_The task:_
Look through the entries below and extract exactly the lines from the one containing "먼저 캐글 사이트에 들어가서" through the one containing "totalCPUUse = (totalCPUTime", ends included.

_Supplied records:_
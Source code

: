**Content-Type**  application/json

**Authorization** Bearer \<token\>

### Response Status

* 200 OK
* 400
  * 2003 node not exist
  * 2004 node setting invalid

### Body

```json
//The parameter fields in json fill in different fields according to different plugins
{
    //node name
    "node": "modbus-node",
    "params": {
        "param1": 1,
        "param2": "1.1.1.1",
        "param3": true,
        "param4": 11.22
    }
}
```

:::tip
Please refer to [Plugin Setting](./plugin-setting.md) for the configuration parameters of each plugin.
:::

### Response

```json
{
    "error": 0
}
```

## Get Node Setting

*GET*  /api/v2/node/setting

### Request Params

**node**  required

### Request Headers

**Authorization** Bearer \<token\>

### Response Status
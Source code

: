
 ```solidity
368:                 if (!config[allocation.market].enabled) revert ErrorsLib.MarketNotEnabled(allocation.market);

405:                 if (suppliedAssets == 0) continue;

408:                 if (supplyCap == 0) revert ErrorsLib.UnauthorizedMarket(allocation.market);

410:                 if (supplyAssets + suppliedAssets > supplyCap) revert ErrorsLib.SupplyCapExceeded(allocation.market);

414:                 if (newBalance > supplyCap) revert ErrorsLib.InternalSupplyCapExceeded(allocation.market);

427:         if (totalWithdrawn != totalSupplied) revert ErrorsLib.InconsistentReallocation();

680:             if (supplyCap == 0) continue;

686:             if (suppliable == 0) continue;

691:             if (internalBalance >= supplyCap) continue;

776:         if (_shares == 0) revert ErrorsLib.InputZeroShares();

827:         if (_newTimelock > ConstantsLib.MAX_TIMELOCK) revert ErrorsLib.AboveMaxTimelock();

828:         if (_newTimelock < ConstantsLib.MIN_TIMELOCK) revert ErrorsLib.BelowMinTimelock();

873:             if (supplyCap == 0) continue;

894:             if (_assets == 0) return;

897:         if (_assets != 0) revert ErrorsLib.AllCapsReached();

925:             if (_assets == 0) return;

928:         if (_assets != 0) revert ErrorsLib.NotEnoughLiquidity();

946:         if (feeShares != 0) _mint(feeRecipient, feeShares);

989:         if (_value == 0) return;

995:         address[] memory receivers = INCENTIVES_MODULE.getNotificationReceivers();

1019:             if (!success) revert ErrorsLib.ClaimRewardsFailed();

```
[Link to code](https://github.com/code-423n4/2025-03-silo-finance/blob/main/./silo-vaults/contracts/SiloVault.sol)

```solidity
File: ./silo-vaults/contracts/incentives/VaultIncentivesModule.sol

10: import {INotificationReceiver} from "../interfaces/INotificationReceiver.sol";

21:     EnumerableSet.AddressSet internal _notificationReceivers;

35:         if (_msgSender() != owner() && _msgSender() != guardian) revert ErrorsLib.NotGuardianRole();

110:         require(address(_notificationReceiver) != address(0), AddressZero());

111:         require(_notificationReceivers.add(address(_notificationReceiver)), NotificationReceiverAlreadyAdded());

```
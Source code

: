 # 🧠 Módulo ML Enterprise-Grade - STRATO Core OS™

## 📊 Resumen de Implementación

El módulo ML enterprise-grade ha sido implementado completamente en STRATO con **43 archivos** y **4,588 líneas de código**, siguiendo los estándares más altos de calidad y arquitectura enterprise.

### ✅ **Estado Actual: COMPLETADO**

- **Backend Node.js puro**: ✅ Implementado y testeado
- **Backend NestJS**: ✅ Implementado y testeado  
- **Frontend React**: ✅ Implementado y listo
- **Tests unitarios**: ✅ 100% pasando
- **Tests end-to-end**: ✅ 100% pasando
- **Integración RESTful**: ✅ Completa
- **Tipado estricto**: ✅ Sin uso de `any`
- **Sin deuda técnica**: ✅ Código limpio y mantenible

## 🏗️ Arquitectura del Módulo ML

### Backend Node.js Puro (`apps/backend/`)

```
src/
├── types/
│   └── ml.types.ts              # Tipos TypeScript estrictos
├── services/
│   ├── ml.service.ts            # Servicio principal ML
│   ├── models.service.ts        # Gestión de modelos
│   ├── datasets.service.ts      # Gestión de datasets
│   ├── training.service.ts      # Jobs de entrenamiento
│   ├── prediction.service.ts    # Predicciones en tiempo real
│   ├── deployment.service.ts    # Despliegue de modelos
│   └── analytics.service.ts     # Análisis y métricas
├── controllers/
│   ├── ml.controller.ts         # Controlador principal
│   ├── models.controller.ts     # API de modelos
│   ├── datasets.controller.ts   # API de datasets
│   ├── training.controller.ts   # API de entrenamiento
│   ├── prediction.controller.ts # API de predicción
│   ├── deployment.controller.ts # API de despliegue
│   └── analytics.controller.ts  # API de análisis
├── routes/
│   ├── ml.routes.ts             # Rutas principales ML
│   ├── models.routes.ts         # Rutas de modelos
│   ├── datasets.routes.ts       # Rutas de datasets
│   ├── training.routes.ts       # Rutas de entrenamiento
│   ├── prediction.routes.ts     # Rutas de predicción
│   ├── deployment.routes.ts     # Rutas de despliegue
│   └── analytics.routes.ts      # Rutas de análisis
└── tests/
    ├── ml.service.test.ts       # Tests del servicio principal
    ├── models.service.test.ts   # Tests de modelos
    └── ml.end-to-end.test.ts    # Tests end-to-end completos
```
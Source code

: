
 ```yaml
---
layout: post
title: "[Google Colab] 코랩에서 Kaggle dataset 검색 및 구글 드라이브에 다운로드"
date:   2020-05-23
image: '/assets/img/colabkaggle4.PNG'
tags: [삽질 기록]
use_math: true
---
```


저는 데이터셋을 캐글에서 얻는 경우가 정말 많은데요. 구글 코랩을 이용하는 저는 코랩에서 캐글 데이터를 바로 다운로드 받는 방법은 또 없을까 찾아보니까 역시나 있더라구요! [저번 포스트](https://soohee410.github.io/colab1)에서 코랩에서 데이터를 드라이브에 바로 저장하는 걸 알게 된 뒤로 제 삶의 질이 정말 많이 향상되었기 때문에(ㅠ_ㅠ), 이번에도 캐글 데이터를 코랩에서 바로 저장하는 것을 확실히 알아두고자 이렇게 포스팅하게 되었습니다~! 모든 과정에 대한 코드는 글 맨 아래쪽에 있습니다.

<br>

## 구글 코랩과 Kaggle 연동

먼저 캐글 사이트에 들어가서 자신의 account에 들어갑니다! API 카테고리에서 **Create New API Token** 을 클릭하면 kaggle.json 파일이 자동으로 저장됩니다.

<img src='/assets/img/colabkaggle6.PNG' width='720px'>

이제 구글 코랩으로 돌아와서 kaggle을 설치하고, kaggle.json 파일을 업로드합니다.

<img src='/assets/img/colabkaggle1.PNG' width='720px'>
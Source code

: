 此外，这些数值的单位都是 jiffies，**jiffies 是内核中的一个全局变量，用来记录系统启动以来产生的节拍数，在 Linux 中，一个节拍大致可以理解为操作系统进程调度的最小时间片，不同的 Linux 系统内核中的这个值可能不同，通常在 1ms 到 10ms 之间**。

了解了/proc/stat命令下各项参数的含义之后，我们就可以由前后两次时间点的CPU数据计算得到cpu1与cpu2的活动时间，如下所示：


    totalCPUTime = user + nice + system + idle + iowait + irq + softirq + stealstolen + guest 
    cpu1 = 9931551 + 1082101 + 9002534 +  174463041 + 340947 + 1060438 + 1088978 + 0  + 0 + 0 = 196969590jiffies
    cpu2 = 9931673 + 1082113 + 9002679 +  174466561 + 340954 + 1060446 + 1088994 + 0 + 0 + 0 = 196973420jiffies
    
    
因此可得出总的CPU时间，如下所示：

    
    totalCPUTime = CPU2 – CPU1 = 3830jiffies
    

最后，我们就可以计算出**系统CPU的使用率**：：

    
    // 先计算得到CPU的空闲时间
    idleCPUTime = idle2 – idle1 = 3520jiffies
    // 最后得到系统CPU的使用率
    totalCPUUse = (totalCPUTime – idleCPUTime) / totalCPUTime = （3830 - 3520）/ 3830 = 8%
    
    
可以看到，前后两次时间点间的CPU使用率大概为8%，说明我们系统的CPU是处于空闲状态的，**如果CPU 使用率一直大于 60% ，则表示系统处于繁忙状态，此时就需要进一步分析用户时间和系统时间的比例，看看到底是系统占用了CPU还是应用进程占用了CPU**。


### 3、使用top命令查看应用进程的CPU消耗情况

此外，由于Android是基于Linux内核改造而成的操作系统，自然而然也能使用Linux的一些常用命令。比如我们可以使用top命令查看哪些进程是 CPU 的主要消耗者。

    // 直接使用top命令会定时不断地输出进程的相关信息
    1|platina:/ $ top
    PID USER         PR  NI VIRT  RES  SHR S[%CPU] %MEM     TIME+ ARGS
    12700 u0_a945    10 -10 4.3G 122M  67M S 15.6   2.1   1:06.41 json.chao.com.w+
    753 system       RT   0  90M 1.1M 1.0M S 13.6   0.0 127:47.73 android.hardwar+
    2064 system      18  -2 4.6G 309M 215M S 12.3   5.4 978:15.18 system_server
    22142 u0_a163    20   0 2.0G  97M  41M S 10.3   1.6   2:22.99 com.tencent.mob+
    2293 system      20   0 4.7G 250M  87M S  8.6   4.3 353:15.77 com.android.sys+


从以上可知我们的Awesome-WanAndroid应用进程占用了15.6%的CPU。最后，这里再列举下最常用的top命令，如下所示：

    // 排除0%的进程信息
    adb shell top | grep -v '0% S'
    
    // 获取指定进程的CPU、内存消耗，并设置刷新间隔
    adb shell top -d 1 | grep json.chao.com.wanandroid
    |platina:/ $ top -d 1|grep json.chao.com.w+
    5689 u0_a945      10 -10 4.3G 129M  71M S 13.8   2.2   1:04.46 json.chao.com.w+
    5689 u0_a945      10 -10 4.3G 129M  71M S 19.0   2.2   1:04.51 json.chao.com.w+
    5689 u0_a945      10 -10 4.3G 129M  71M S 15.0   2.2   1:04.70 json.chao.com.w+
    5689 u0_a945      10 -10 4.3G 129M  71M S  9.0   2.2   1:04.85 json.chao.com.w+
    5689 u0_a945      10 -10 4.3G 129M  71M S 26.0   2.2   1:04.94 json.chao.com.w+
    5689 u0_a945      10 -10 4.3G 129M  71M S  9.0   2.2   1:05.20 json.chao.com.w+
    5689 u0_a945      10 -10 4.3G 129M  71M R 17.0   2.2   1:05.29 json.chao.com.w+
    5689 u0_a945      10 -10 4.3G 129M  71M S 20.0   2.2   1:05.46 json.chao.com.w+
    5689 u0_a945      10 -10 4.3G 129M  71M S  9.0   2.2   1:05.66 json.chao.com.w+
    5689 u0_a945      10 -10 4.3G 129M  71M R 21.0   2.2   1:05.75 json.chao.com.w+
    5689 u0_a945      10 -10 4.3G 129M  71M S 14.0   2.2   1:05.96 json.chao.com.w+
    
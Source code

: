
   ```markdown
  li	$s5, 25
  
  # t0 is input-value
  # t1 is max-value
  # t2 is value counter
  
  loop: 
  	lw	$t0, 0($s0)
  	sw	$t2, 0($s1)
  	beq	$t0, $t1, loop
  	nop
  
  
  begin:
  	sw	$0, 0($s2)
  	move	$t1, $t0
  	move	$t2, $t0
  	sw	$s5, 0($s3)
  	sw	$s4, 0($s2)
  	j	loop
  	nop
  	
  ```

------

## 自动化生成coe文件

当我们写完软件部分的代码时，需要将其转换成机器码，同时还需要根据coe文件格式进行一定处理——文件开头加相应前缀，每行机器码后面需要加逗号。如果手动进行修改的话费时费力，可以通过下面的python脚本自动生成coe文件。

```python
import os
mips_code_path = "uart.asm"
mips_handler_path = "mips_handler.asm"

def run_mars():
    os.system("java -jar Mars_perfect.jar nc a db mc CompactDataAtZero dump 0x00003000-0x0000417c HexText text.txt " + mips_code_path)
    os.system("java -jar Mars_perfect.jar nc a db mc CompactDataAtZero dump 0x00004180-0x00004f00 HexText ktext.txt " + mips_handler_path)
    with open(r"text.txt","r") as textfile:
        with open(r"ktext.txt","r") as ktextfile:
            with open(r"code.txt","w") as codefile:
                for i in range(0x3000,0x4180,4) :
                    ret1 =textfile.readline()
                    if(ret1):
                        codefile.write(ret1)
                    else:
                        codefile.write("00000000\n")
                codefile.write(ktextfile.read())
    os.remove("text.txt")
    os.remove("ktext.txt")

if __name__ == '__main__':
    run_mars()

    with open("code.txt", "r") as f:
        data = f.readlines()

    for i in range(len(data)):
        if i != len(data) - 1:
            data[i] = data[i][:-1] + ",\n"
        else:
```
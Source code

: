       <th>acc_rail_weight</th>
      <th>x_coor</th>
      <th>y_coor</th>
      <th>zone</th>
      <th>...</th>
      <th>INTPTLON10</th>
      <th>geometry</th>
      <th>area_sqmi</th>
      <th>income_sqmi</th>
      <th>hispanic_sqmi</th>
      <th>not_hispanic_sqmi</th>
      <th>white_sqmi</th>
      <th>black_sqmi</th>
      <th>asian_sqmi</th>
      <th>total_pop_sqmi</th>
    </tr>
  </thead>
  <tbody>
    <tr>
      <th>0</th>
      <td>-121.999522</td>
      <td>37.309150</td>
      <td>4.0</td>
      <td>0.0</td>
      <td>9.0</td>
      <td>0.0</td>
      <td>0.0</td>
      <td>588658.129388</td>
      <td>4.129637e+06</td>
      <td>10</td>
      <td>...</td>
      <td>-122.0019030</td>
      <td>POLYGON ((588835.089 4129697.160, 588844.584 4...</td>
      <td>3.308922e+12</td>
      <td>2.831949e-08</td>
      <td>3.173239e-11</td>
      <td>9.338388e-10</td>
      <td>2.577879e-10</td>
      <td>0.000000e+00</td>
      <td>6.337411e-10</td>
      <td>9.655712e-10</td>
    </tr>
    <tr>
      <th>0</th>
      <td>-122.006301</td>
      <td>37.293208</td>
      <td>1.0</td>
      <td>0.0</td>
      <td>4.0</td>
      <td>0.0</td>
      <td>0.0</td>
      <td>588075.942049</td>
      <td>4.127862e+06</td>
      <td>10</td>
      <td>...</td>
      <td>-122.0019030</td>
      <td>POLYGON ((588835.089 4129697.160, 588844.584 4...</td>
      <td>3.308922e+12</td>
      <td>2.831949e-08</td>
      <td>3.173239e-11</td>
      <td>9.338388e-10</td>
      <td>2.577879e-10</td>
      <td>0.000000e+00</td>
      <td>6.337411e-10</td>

_Response to this exercise:_
먼저 캐글 사이트에 들어가서 자신의 account에 들어갑니다! API 카테고리에서 **Create New API Token** 을 클릭하면 kaggle.json 파일이 자동으로 저장됩니다.

<img src='/assets/img/colabkaggle6.PNG' width='720px'>

이제 구글 코랩으로 돌아와서 kaggle을 설치하고, kaggle.json 파일을 업로드합니다.

<img src='/assets/img/colabkaggle1.PNG' width='720px'>
Source code

: 此外，这些数值的单位都是 jiffies，**jiffies 是内核中的一个全局变量，用来记录系统启动以来产生的节拍数，在 Linux 中，一个节拍大致可以理解为操作系统进程调度的最小时间片，不同的 Linux 系统内核中的这个值可能不同，通常在 1ms 到 10ms 之间**。

了解了/proc/stat命令下各项参数的含义之后，我们就可以由前后两次时间点的CPU数据计算得到cpu1与cpu2的活动时间，如下所示：


    totalCPUTime = user + nice + system + idle + iowait + irq + softirq + stealstolen + guest 
    cpu1 = 9931551 + 1082101 + 9002534 +  174463041 + 340947 + 1060438 + 1088978 + 0  + 0 + 0 = 196969590jiffies
    cpu2 = 9931673 + 1082113 + 9002679 +  174466561 + 340954 + 1060446 + 1088994 + 0 + 0 + 0 = 196973420jiffies
    
    
因此可得出总的CPU时间，如下所示：

    
    totalCPUTime = CPU2 – CPU1 = 3830jiffies
    

最后，我们就可以计算出**系统CPU的使用率**：：

    
    // 先计算得到CPU的空闲时间
    idleCPUTime = idle2 – idle1 = 3520jiffies
    // 最后得到系统CPU的使用率
    totalCPUUse = (totalCPUTime – idleCPUTime) / totalCPUTime = （3830 - 3520）/ 3830 = 8%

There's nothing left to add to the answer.